|95% of the time, a very happy girl & a good walker
She also was bit by her foster mom's dog. (The foster mom told me, and Rita has a scar above her eye to prove it.) We've also been charged at by a snarling, scary off-leash dog, so Rita can be reactive to other dogs when she's on-leash (although she's mostly fine off-leash, running up to other dogs happily to say hello).
|You can see the scar over her right eye in this shot.
We'll do some private lessons and then maybe take a class as well. Our homework after the first session was to avoid anything that triggers her on walks.

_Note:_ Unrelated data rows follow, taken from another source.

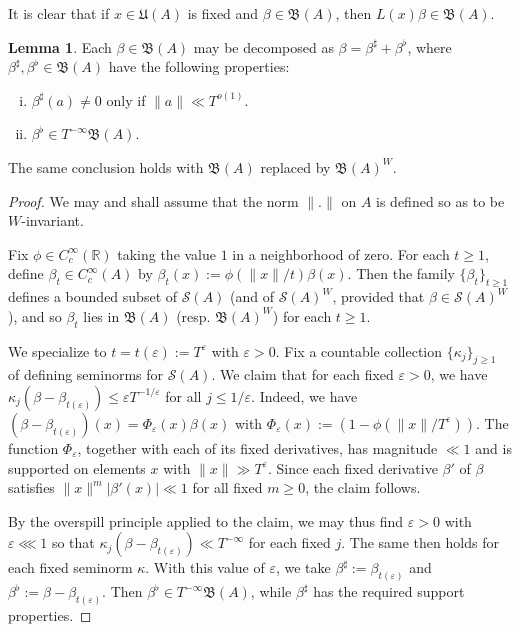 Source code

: \documentclass[reqno]{amsart}
\def\eps{\varepsilon}
\theoremstyle{plain} \newtheorem{theorem} {Theorem}
\theoremstyle{definition} \newtheorem{definition} [theorem] {Definition}
\theoremstyle{itplain} %
\newtheorem{lemma}[theorem]{Lemma}
\numberwithin{equation}{section}
\numberwithin{theorem}{section}
\renewcommand{\geq}{\geqslant}
\renewcommand{\leq}{\leqslant}
\begin{document}
It is clear that if $x \in \mathfrak{U}(A)$ is fixed and $\beta \in \mathfrak{B}(A)$, then $L(x) \beta \in \mathfrak{B}(A)$.

\begin{lemma}\label{lem:standard:each-beta-in}
  Each $\beta \in \mathfrak{B}(A)$ may be decomposed as $\beta = \beta ^\sharp + \beta ^\flat$, where $\beta ^\sharp, \beta ^\flat \in \mathfrak{B}(A)$ have the following properties:
  \begin{enumerate}[(i)]
  \item $\beta ^\sharp(a) \neq 0$ only if $\|a\| \ll T^{o(1)}$.
  \item $\beta ^\flat \in T^{-\infty} \mathfrak{B}(A)$.
  \end{enumerate}
  The same conclusion holds with $\mathfrak{B}(A)$ replaced by $\mathfrak{B}(A)^W$.
\end{lemma}
\begin{proof}
  We may and shall assume that the norm $\|.\|$ on $A$ is defined so as to be $W$-invariant.
  
  Fix $\phi \in C_c^\infty(\mathbb{R})$ taking the value $1$ in a neighborhood of zero.  For each $t \geq 1$, define $\beta_t \in C_c^\infty(A)$ by $\beta_t(x) := \phi(\|x\|/t) \beta(x)$.  Then the family $\{\beta_t\}_{t \geq 1}$ defines a bounded subset of $\mathcal{S}(A)$ (and of $\mathcal{S}(A)^W$, provided that $\beta \in \mathcal{S}(A)^W$), and so $\beta_t$ lies in $\mathfrak{B}(A)$ (resp. $\mathfrak{B}(A)^W$) for each $t \geq 1$.

  We specialize to $t = t(\eps) := T^{\eps}$ with $\eps > 0$.  Fix a countable collection $\{\kappa_j\}_{j \geq 1}$ of defining seminorms for $\mathcal{S}(A)$.  We claim that for each fixed $\eps > 0$, we have $\kappa_j(\beta - \beta_{t(\eps)}) \leq \eps T^{-1/\eps}$ for all $j \leq 1/\eps$.  Indeed, we have $(\beta - \beta_{t(\eps)})(x) = \Phi_\eps(x) \beta(x)$ with $\Phi_\eps(x) := (1 - \phi(\|x\| / T^\eps))$.  The function $\Phi_\eps$, together with each of its fixed derivatives, has magnitude $\ll 1$ and is supported on elements $x$ with $\|x\| \gg T^{\eps}$.  Since each fixed derivative $\beta '$ of $\beta$ satisfies $\|x\|^m |\beta '(x)| \ll 1$ for all fixed $m \geq 0$, the claim follows.

  By the overspill principle applied to the claim, we may thus find $\eps > 0$ with $\eps \lll 1$ so that $\kappa_j(\beta - \beta_{t(\eps)}) \ll T^{-\infty}$ for each fixed $j$.  The same then holds for each fixed seminorm $\kappa$.  With this value of $\eps$, we take $\beta ^\sharp := \beta_{t(\eps)}$ and $\beta ^\flat := \beta - \beta_{t(\eps)}$.  Then $\beta ^\flat \in T^{-\infty} \mathfrak{B}(A)$, while $\beta ^\sharp$ has the required support properties.
\end{proof}
\end{document}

This is NOT easy! She has so many triggers! And there are so many houses in our 'hood with construction crews or gardeners, not to mention all the other folks out walking their dogs. If we see something ahead, we are supposed to duck down a side street or turn around and go the other way.
To give you a taste of how these walks are going, I diagrammed a small portion of yesterday's walk for you: (it ended up looking like one of those old Family Circus cartoons...)
We were heading up the road when we saw dog #1 coming at us, so we ducked down a small side street while they passed. Back out on the main road, we saw dog #2 ahead. We ducked down the next side road, but there was a gardener (the little green stick figure) so quickly went back to the main road. Dog #2 turned left at the end of the road (the way I'd intended to go) so I planned to go right... until I saw dog #3 coming our way. So we turned back. We headed down the side road intending to take a different route home, but at the cross street we ran into a woman (with a big floppy hat). Rita was okay with the woman, so we kept going, but then saw dog #4.
We had to turn back down the side street, where the woman had started walking backwards (the black stick figure). Rita doesn't do well with folks who are doing things outta the norm, so we loitered a bit and then finally were able to get to the next side street and finally get to our alternate route home.
See what I mean about it not being easy?? This wasn't even at prime walkies time - this was at like 10a.m. on a Tuesday. Where were all these folks coming from??
If you ever have to take your dog on an Avoidance Walk, here are some tips:
- Don't even think about setting a route. Just go with it. I'd intended to go to the end of that road and turn left. Then I thought we'd turn right. We barely made it to the end of the road!
- Walk in an area with lots of side streets! (We haven't been 100% successful at avoiding other dogs. Sometimes they sneak up on you, and sometimes there's just nowhere else to go, especially if you are on a long straight street.)
- Just accept the fact that you'll probably look crazy to anyone who sees you as you mutter "Shoot!" and cover the same bit of ground three or four times.
- Carry a lot of water and wear your most comfy shoes. You might end up taking a long route home!
Now, for some Mirth Watch fun... I googled "well-trained dog" and Skidboot came up right at the top of the results. You may have seen Skidboot a few years back - I think he was on Pet Star, and I know he made the rounds of all the talk shows. Here he is doing his thing:
I looked up his web site and he passed away in 2007 at the age of 15. There was a nice note from his dad on the site thanking people for their condolences. He said, "I consider Skidboot's passing a positive thing; as for him, he had no regrets in life." A good lesson - no regrets, people!
BTW... I've never seen the movie Educating Rita. I'm pretty sure it's not about dog training. But I would probably like it anyway, since I usually enjoy Michael Caine movies.
As for educating our Rita, I'm pretty sure she'll never be Skidboot reincarnated, but it would be nice if we could have people come to our house without her scaring them! And I'm hoping a nice calm walk isn't too much to hope for.